The story had obviously made a deep and lasting impression on his mother for her to recall it so vividly and with such ease. How the uneducated clung to well-worn ways, even when the need for them had long passed. Casey remembered his Great-Grandmother, his mother’s Gran. A countrywoman, born and bred in the East Anglian Fens, she had religiously followed the practises she had learnt in her youth - of force-feeding Casey senna to give him ‘a good clearout’; of smothering his chest in goose-grease whenever he had a sniffle, covering it with brown paper and then applying an iron; of wringing the necks of chickens without a qualm.

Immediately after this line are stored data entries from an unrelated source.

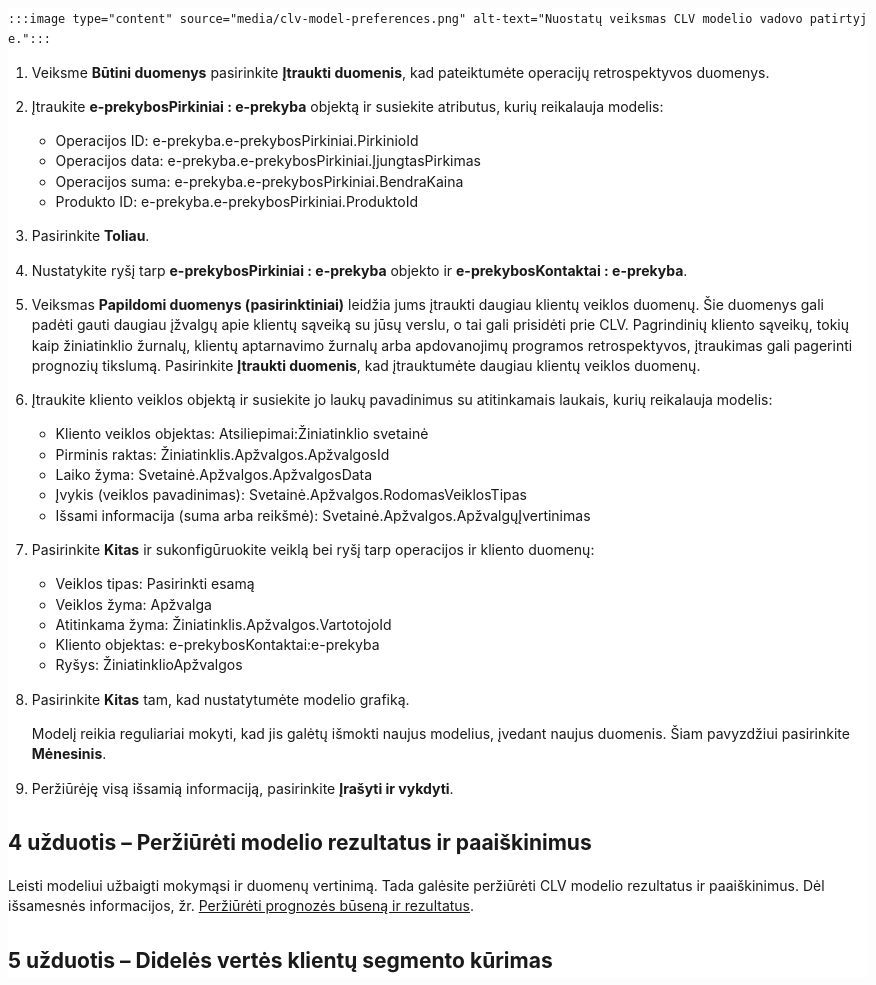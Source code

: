     :::image type="content" source="media/clv-model-preferences.png" alt-text="Nuostatų veiksmas CLV modelio vadovo patirtyje.":::

1. Veiksme **Būtini duomenys** pasirinkite **Įtraukti duomenis**, kad pateiktumėte operacijų retrospektyvos duomenys.

1. Įtraukite **e-prekybosPirkiniai : e-prekyba** objektą ir susiekite atributus, kurių reikalauja modelis:
   - Operacijos ID: e-prekyba.e-prekybosPirkiniai.PirkinioId
   - Operacijos data: e-prekyba.e-prekybosPirkiniai.ĮjungtasPirkimas
   - Operacijos suma: e-prekyba.e-prekybosPirkiniai.BendraKaina
   - Produkto ID: e-prekyba.e-prekybosPirkiniai.ProduktoId

1. Pasirinkite **Toliau**.

1. Nustatykite ryšį tarp **e-prekybosPirkiniai : e-prekyba** objekto ir **e-prekybosKontaktai : e-prekyba**.

1. Veiksmas **Papildomi duomenys (pasirinktiniai)** leidžia jums įtraukti daugiau klientų veiklos duomenų. Šie duomenys gali padėti gauti daugiau įžvalgų apie klientų sąveiką su jūsų verslu, o tai gali prisidėti prie CLV. Pagrindinių kliento sąveikų, tokių kaip žiniatinklio žurnalų, klientų aptarnavimo žurnalų arba apdovanojimų programos retrospektyvos, įtraukimas gali pagerinti prognozių tikslumą. Pasirinkite **Įtraukti duomenis**, kad įtrauktumėte daugiau klientų veiklos duomenų.

1. Įtraukite kliento veiklos objektą ir susiekite jo laukų pavadinimus su atitinkamais laukais, kurių reikalauja modelis:
   - Kliento veiklos objektas: Atsiliepimai:Žiniatinklio svetainė
   - Pirminis raktas: Žiniatinklis.Apžvalgos.ApžvalgosId
   - Laiko žyma: Svetainė.Apžvalgos.ApžvalgosData
   - Įvykis (veiklos pavadinimas): Svetainė.Apžvalgos.RodomasVeiklosTipas
   - Išsami informacija (suma arba reikšmė): Svetainė.Apžvalgos.ApžvalgųĮvertinimas

1. Pasirinkite **Kitas** ir sukonfigūruokite veiklą bei ryšį tarp operacijos ir kliento duomenų:  
   - Veiklos tipas: Pasirinkti esamą
   - Veiklos žyma: Apžvalga
   - Atitinkama žyma: Žiniatinklis.Apžvalgos.VartotojoId
   - Kliento objektas: e-prekybosKontaktai:e-prekyba
   - Ryšys: ŽiniatinklioApžvalgos

1. Pasirinkite **Kitas** tam, kad nustatytumėte modelio grafiką.

   Modelį reikia reguliariai mokyti, kad jis galėtų išmokti naujus modelius, įvedant naujus duomenis. Šiam pavyzdžiui pasirinkite **Mėnesinis**.

1. Peržiūrėję visą išsamią informaciją, pasirinkite **Įrašyti ir vykdyti**.

## <a name="task-4---review-model-results-and-explanations"></a>4 užduotis – Peržiūrėti modelio rezultatus ir paaiškinimus

Leisti modeliui užbaigti mokymąsi ir duomenų vertinimą. Tada galėsite peržiūrėti CLV modelio rezultatus ir paaiškinimus. Dėl išsamesnės informacijos, žr. [Peržiūrėti prognozės būseną ir rezultatus](predict-customer-lifetime-value.md#review-prediction-status-and-results).

## <a name="task-5---create-a-segment-of-high-value-customers"></a>5 užduotis – Didelės vertės klientų segmento kūrimas
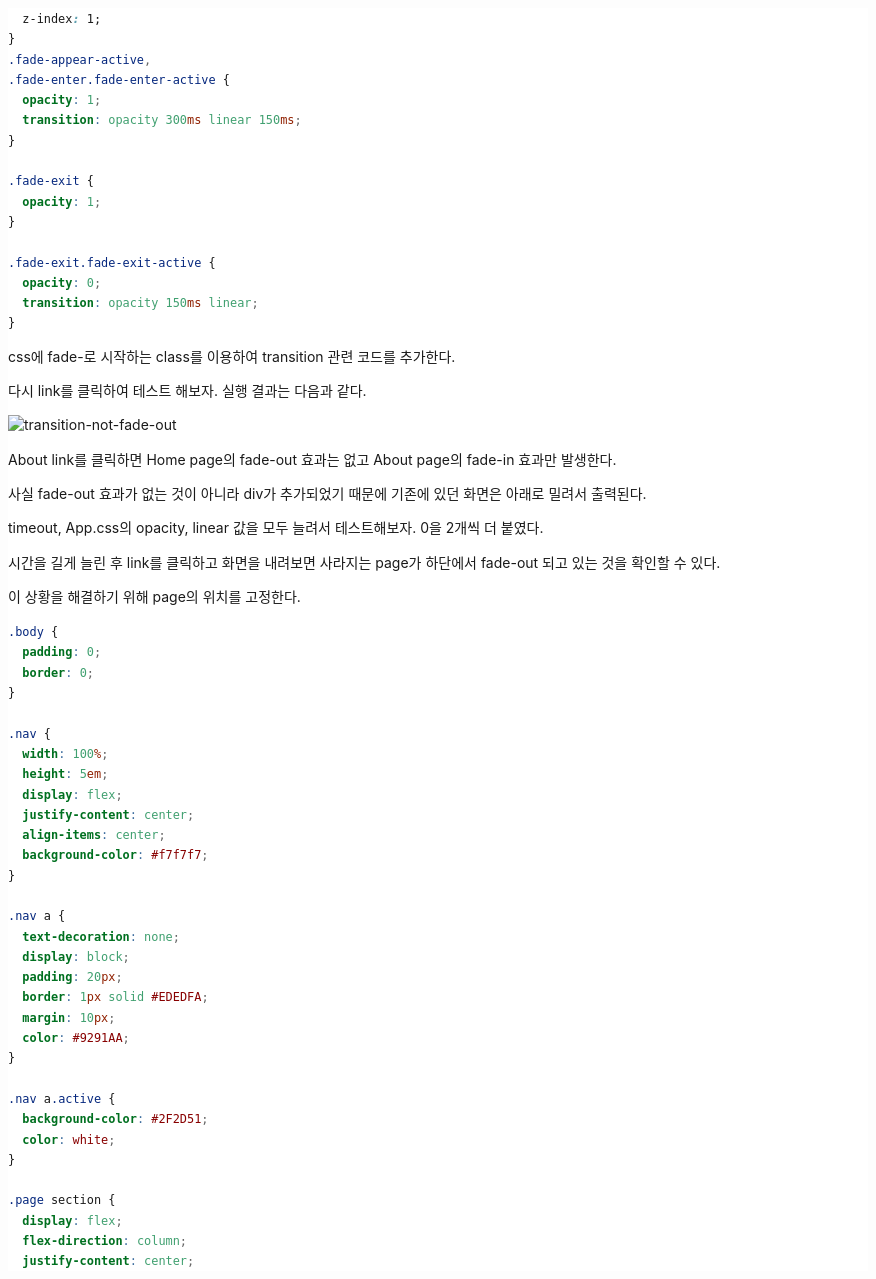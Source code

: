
 ```css
  z-index: 1;
}
.fade-appear-active,
.fade-enter.fade-enter-active {
  opacity: 1;
  transition: opacity 300ms linear 150ms;
}

.fade-exit {
  opacity: 1;
}

.fade-exit.fade-exit-active {
  opacity: 0;
  transition: opacity 150ms linear;
}
```

css에 fade-로 시작하는 class를 이용하여 transition 관련 코드를 추가한다.

다시 link를 클릭하여 테스트 해보자. 실행 결과는 다음과 같다.

![transition-not-fade-out](https://drive.google.com/uc?export=view&id=1gheAdEonG_H7mDnK8yzkm_i23Ukwqpp7)

About link를 클릭하면 Home page의 fade-out 효과는 없고 About page의 fade-in 효과만 발생한다.

사실 fade-out 효과가 없는 것이 아니라 div가 추가되었기 때문에 기존에 있던 화면은 아래로 밀려서 출력된다.

timeout, App.css의 opacity, linear 값을 모두 늘려서 테스트해보자. 0을 2개씩 더 붙였다.

시간을 길게 늘린 후 link를 클릭하고 화면을 내려보면 사라지는 page가 하단에서 fade-out 되고 있는 것을 확인할 수 있다.

이 상황을 해결하기 위해 page의 위치를 고정한다.

```css
.body {
  padding: 0;
  border: 0;
}

.nav {
  width: 100%;
  height: 5em;
  display: flex;
  justify-content: center;
  align-items: center;
  background-color: #f7f7f7;
}

.nav a {
  text-decoration: none;
  display: block;
  padding: 20px;
  border: 1px solid #EDEDFA;
  margin: 10px;
  color: #9291AA;
}

.nav a.active {
  background-color: #2F2D51;
  color: white;
}

.page section {
  display: flex;
  flex-direction: column;
  justify-content: center;
```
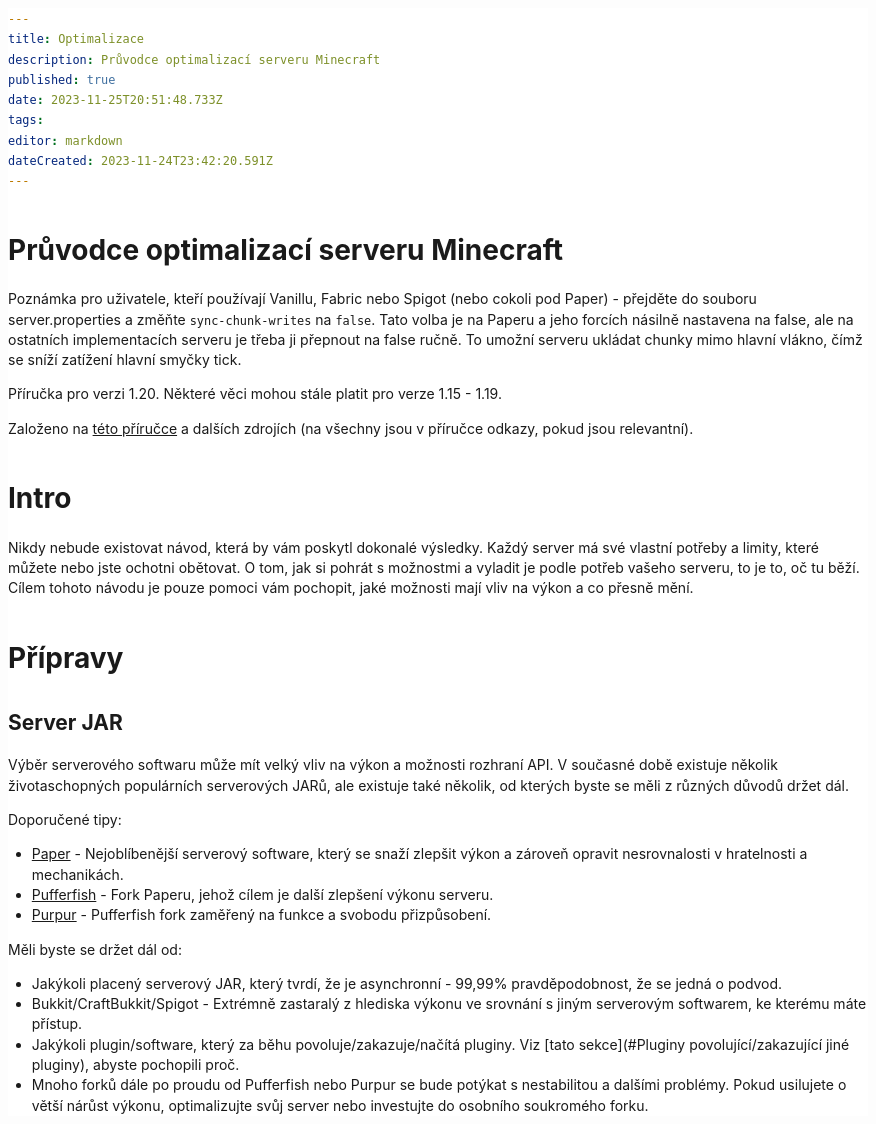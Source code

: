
 ```yaml
---
title: Optimalizace
description: Průvodce optimalizací serveru Minecraft
published: true
date: 2023-11-25T20:51:48.733Z
tags: 
editor: markdown
dateCreated: 2023-11-24T23:42:20.591Z
---
```


# Průvodce optimalizací serveru Minecraft

Poznámka pro uživatele, kteří používají Vanillu, Fabric nebo Spigot (nebo cokoli pod Paper) - přejděte do souboru server.properties a změňte `sync-chunk-writes` na `false`. Tato volba je na Paperu a jeho forcích násilně nastavena na false, ale na ostatních implementacích serveru je třeba ji přepnout na false ručně. To umožní serveru ukládat chunky mimo hlavní vlákno, čímž se sníží zatížení hlavní smyčky tick.

Příručka pro verzi 1.20. Některé věci mohou stále platit pro verze 1.15 - 1.19.

Založeno na [této příručce](https://github.com/YouHaveTrouble/minecraft-optimization) a dalších zdrojích (na všechny jsou v příručce odkazy, pokud jsou relevantní).

# Intro
Nikdy nebude existovat návod, která by vám poskytl dokonalé výsledky. Každý server má své vlastní potřeby a limity, které můžete nebo jste ochotni obětovat. O tom, jak si pohrát s možnostmi a vyladit je podle potřeb vašeho serveru, to je to, oč tu běží. Cílem tohoto návodu je pouze pomoci vám pochopit, jaké možnosti mají vliv na výkon a co přesně mění.

# Přípravy

## Server JAR
Výběr serverového softwaru může mít velký vliv na výkon a možnosti rozhraní API. V současné době existuje několik životaschopných populárních serverových JARů, ale existuje také několik, od kterých byste se měli z různých důvodů držet dál.

Doporučené tipy:
* [Paper](https://github.com/PaperMC/Paper) - Nejoblíbenější serverový software, který se snaží zlepšit výkon a zároveň opravit nesrovnalosti v hratelnosti a mechanikách.
* [Pufferfish](https://github.com/pufferfish-gg/Pufferfish) - Fork Paperu, jehož cílem je další zlepšení výkonu serveru.
* [Purpur](https://github.com/PurpurMC/Purpur) - Pufferfish fork zaměřený na funkce a svobodu přizpůsobení.

Měli byste se držet dál od:
* Jakýkoli placený serverový JAR, který tvrdí, že je asynchronní - 99,99% pravděpodobnost, že se jedná o podvod.
* Bukkit/CraftBukkit/Spigot - Extrémně zastaralý z hlediska výkonu ve srovnání s jiným serverovým softwarem, ke kterému máte přístup.
* Jakýkoli plugin/software, který za běhu povoluje/zakazuje/načítá pluginy. Viz [tato sekce](#Pluginy povolující/zakazující jiné pluginy), abyste pochopili proč.
* Mnoho forků dále po proudu od Pufferfish nebo Purpur se bude potýkat s nestabilitou a dalšími problémy. Pokud usilujete o větší nárůst výkonu, optimalizujte svůj server nebo investujte do osobního soukromého forku.
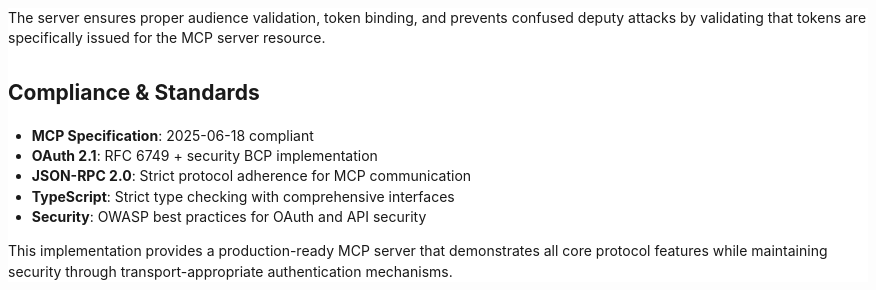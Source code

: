 The server ensures proper audience validation, token binding, and prevents confused deputy attacks by validating that tokens are specifically issued for the MCP server resource.

## Compliance & Standards

- **MCP Specification**: 2025-06-18 compliant
- **OAuth 2.1**: RFC 6749 + security BCP implementation
- **JSON-RPC 2.0**: Strict protocol adherence for MCP communication
- **TypeScript**: Strict type checking with comprehensive interfaces
- **Security**: OWASP best practices for OAuth and API security

This implementation provides a production-ready MCP server that demonstrates all core protocol features while maintaining security through transport-appropriate authentication mechanisms.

Substitute women for chickens and fire for neck-wringing and it was easy to see that the way things had always been done could so easily continue without anyone questioning them. There were enough examples in British history of men riding out valiantly towards almost certain death; The Charge of the Light Brigade, going over the top in the First World War were just two. With his interest in history which had sparked the start of his scripophily collection, Casey was aware that in Britain’s past death had been cheap, much as it was in present-day India and other parts of the globe regarded as third-world. Change was a thing that happened slowly, as leaders such as the Shah of Iran and Rajev Ghandi had learned to their cost.
He gestured for his mother to continue and she resumed her story. ‘For Rajputs, the death of a widow on her husband’s pyre was regarded as the equal in courage to that of a Rajput warrior dying on the battlefield. It’s like a glory thing. Hey, these guys have got temples dedicated to sati all over the state. There’s bread in it. In some places the entire economy is dependant on visitors to the local temple spending their dosh. Widows might be outcasts, but once they’re burned they become deities. You should see some of the temples. Seth took us to one at Kotri, the Sati Savitri temple which was built in memory of a woman named Savitri who was immolated on her husband’s pyre.’ She frowned. ‘On 1 April 1973, if I remember rightly.’